• **TASK BRIEF**
Where a line of the listing below includes the word "begin", reproduce that line.

• **EXTRACTED INFORMATION**

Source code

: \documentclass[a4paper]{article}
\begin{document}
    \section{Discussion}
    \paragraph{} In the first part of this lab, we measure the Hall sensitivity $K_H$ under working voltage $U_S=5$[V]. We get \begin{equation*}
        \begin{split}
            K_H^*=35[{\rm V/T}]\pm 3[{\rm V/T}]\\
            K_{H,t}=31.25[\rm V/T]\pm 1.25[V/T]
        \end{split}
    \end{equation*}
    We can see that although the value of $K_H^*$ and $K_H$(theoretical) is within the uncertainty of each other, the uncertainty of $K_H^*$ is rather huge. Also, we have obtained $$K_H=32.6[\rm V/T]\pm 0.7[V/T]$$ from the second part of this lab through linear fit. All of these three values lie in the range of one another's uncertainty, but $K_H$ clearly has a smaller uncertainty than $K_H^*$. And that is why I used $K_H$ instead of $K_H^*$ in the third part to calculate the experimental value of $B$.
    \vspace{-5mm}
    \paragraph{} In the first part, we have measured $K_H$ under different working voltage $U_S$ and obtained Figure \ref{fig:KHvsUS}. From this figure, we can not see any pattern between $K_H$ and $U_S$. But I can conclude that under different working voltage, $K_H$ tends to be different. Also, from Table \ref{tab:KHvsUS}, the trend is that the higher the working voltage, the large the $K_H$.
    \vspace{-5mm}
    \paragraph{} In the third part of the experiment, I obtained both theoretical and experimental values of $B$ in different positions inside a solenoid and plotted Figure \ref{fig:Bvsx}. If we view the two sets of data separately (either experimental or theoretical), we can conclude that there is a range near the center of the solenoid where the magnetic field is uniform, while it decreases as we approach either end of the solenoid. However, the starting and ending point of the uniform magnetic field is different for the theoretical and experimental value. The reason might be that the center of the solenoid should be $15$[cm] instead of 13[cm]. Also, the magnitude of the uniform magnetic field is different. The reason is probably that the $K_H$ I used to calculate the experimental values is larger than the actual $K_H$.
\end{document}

• **SOLVED PROBLEM**
\begin{document}
    \paragraph{} In the first part of this lab, we measure the Hall sensitivity $K_H$ under working voltage $U_S=5$[V]. We get \begin{equation*}
        \begin{split}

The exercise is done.